On the other hand, higher doses of radiotherapy may be considered for patients with extensive soft tissue involvement or to allow for remineralization for large osteolytic metastases (25). High dose radiation is also being used with stereotactic ablative body radiation for oligometastatic or oligoprogressive disease (26). Patients with oligometastatic disease (few sites of metastatic involvement) or oligoprogressive disease (few sites of metastatic site growth) may benefit from more aggressive local radiotherapy with the intent to improve local control, and possibly improve survival.

For patients who have recurrent pain after initial radiotherapy, approximately a third of patients will have pain improvement with repeat radiation (27).

Pain flare after radiotherapy is defined as a temporary increase in pain. The incidence of conventional external beam radiation induced pain flare ranges from 2–44% in the literature (28,29). Dexamethasone given with radiotherapy has been shown to reduce pain flare. A double-blind, randomized, placebo-controlled phase III trial involving 298 patients reported that two 4 mg dexamethasone tablets taken orally at least 1 hour before the start of a single 8 Gy radiation and then every day for 4 days after radiation, significantly reduced the incidence or pain flare. Twenty-six percent of patients randomly assigned to dexamethasone experienced pain flare compared to 35% in the placebo group, with a difference of 8.9% (95% lower confidence bound 0.0, one-sided P=0.05) (30).

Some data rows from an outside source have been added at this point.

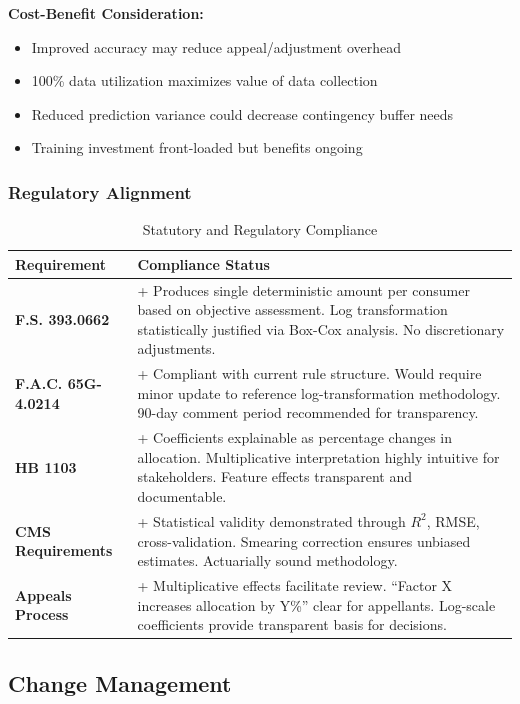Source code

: \textbf{Cost-Benefit Consideration:}
\begin{itemize}
    \item Improved accuracy may reduce appeal/adjustment overhead
    \item 100\% data utilization maximizes value of data collection
    \item Reduced prediction variance could decrease contingency buffer needs
    \item Training investment front-loaded but benefits ongoing
\end{itemize}

\subsubsection{Regulatory Alignment}

\begin{table}[h]
\centering
\caption{Statutory and Regulatory Compliance}
\begin{tabular}{lp{10cm}}
\toprule
\textbf{Requirement} & \textbf{Compliance Status} \\
\midrule
\textbf{F.S. 393.0662} & + Produces single deterministic amount per consumer based on objective assessment. Log transformation statistically justified via Box-Cox analysis. No discretionary adjustments. \\
\midrule
\textbf{F.A.C. 65G-4.0214} & + Compliant with current rule structure. Would require minor update to reference log-transformation methodology. 90-day comment period recommended for transparency. \\
\midrule
\textbf{HB 1103} & + Coefficients explainable as percentage changes in allocation. Multiplicative interpretation highly intuitive for stakeholders. Feature effects transparent and documentable. \\
\midrule
\textbf{CMS Requirements} & + Statistical validity demonstrated through $R^2$, RMSE, cross-validation. Smearing correction ensures unbiased estimates. Actuarially sound methodology. \\
\midrule
\textbf{Appeals Process} & + Multiplicative effects facilitate review. ``Factor X increases allocation by Y\%'' clear for appellants. Log-scale coefficients provide transparent basis for decisions. \\
\bottomrule
\end{tabular}
\end{table}

\subsection{Change Management}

Radiation for bone metastases may also cause radiation-induced nausea/vomiting. This can affect 50–80% of patients undergoing palliative radiation and is dependent on the normal tissues (e.g., stomach, bowel) receiving incidental radiation. Commonly, prophylactic anti-emetics are given prior to radiation for moderate to high risk radiotherapy volumes. Numerous anti-emetic guidelines are available which classify levels of emetogenic risk with radiation. An example of a moderate emetogenic risk site for radiotherapy is the upper abdomen. Low risk sites include the pelvis and thorax and a minimal risk site is the extremity. Generally, the guidelines recommend prophylactic serotonin receptor antagonists and optional dexamethasone for high risk and moderate risk sites. Prophylactic or rescue serotonin receptor antagonist, dopamine receptor antagonist or dexamethasone is suggested for low risk sites. Rescue serotonin receptor antagonist, dopamine receptor antagonist or dexamethasone is suggested for minimal risk sites (31).

Pathologic fracture

Patients with pathologic fracture or impending pathologic fracture should be assessed by orthopedic surgery. Surgery is used to stabilize bone, provide pain relief and to restore function. Postoperative radiation is generally recommended to reduce local progression and prevent prosthesis displacement (32).

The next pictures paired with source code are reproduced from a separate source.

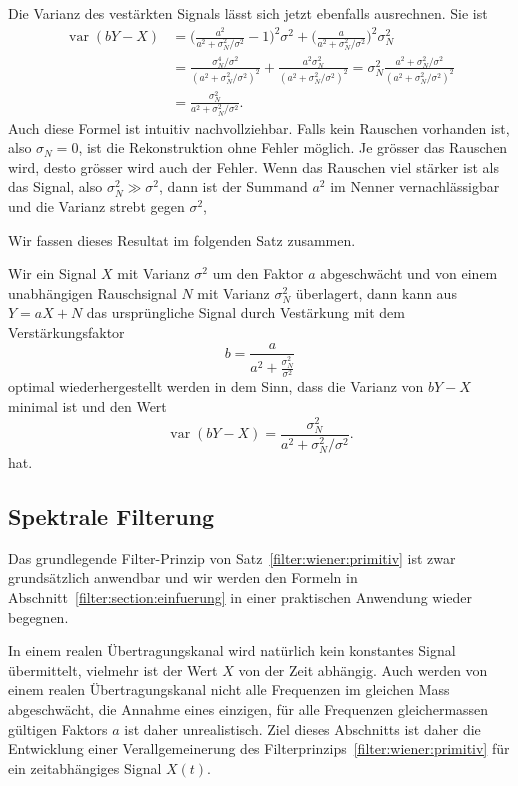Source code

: Die Varianz des vestärkten Signals lässt sich jetzt ebenfalls
ausrechnen.
Sie ist
\begin{align*}
\operatorname{var}(bY-X)
&=
\biggl(\frac{a^2}{a^2+\sigma_N^2/\sigma^2}-1\biggr)^2\sigma^2
+
\biggl(\frac{a}{a^2+\sigma_N^2/\sigma^2}\biggr)^2 \sigma_N^2
\\
&=
\frac{\sigma_N^4/\sigma^2}{(a^2+\sigma_N^2/\sigma^2)^2}
+
\frac{a^2\sigma_N^2}{(a^2+\sigma_N^2/\sigma^2)^2}
=
\sigma_N^2\frac{a^2+\sigma_N^2/\sigma^2}{(a^2+\sigma_N^2/\sigma^2)^2}
\\
&=
\frac{\sigma_N^2}{a^2+\sigma_N^2/\sigma^2}.
\end{align*}
Auch diese Formel ist intuitiv nachvollziehbar.
Falls kein Rauschen vorhanden ist, also $\sigma_N=0$, ist die Rekonstruktion
ohne Fehler möglich.
Je grösser das Rauschen wird, desto grösser wird auch der Fehler.
Wenn das Rauschen viel stärker ist als das Signal,
also $\sigma_N^2 \gg \sigma^2$, dann ist der Summand $a^2$ im
Nenner vernachlässigbar und die Varianz strebt gegen $\sigma^2$,


Wir fassen dieses Resultat im folgenden Satz zusammen.

\begin{satz}[Wiener]
\label{filter:wiener:primitiv}
Wir ein Signal $X$ mit Varianz $\sigma^2$ um den Faktor $a$ abgeschwächt
und von einem unabhängigen Rauschsignal $N$ mit Varianz $\sigma_N^2$
überlagert, dann kann aus $Y=aX+N$ das ursprüngliche Signal durch
Vestärkung mit dem Verstärkungsfaktor
\[
b=\frac{a}{a^2 + \displaystyle\frac{\sigma_N^2}{\sigma^2}}
\]
optimal wiederhergestellt werden in dem Sinn, dass die Varianz
von $bY-X$ minimal ist und den Wert
\[
\operatorname{var}(bY-X)
=
\frac{\sigma_N^2}{a^2+\sigma_N^2/\sigma^2}.
\]
hat.
\end{satz}


\subsection{Spektrale Filterung
\label{filter:wiener:subsection:spektral}}
Das grundlegende Filter-Prinzip von Satz~\ref{filter:wiener:primitiv}
ist zwar grundsätzlich anwendbar und wir werden den Formeln in
Abschnitt~\ref{filter:section:einfuerung} in einer praktischen 
Anwendung wieder begegnen.

In einem realen Übertragungskanal wird natürlich kein konstantes Signal
übermittelt,
vielmehr ist der Wert $X$ von der Zeit abhängig.
Auch werden von einem realen Übertragungskanal nicht alle Frequenzen
im gleichen Mass abgeschwächt, die Annahme eines einzigen, für alle
Frequenzen gleichermassen gültigen Faktors $a$ ist daher unrealistisch.
Ziel dieses Abschnitts ist daher die Entwicklung einer Verallgemeinerung
des Filterprinzips~\ref{filter:wiener:primitiv} für ein zeitabhängiges
Signal $X(t)$.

Spinal cord compression/cauda equina compression

Patchell and colleagues reported a randomized trial in potentially operable patients with spinal cord compression treated with either surgery followed by radiotherapy or radiotherapy alone. Patients treated in the surgery group were more likely to walk after treatment (odds ratio 6.2; 95% CI, 2.0–19.8, P=0.001). Patients treated with surgery also were more likely to retain the ability to walk longer than those treated with radiotherapy alone (62% vs. 19%, P=0.01). The need for steroids and opioid analgesics were also significantly less in the surgery group (33).

Thus, in good prognosis patients who are medically and surgically operable, surgery for spinal cord compression should be considered especially if the spine is unstable or if there are bony fragments compressing the cord.

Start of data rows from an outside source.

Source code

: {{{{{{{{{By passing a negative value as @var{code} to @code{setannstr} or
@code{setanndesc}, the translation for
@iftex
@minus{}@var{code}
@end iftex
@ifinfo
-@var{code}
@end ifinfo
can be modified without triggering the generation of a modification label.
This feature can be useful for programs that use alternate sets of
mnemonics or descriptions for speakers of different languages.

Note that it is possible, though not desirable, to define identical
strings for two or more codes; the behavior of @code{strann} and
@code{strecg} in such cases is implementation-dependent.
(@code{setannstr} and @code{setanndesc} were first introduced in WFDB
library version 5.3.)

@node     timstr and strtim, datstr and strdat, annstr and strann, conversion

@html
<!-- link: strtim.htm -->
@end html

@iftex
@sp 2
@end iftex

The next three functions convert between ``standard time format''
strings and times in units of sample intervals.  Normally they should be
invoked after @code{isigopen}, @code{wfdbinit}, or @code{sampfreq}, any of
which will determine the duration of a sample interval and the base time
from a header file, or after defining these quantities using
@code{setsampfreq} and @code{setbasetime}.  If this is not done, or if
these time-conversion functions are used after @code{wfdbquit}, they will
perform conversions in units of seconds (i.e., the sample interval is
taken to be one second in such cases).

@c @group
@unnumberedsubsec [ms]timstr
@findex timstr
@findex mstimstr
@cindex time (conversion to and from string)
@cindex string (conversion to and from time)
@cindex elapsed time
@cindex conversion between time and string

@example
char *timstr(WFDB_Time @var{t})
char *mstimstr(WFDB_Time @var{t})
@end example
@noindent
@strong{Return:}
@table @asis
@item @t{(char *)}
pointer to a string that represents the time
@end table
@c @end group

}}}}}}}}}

Another randomized trial for patients not proceeding to surgical stabilization was reported (34) comparing either a single 10 Gy of radiation versus 20 Gy in 5 fractions of daily radiation. There was no difference in overall mobility score change at 5 weeks. Quality of life scores were statistically improved after either radiotherapy regimen for the treatment of spinal cord compression. There was no statistically significant difference between a single 10 Gy radiation versus 20 Gy in 5 daily fractions on post treatment quality of life scores (35).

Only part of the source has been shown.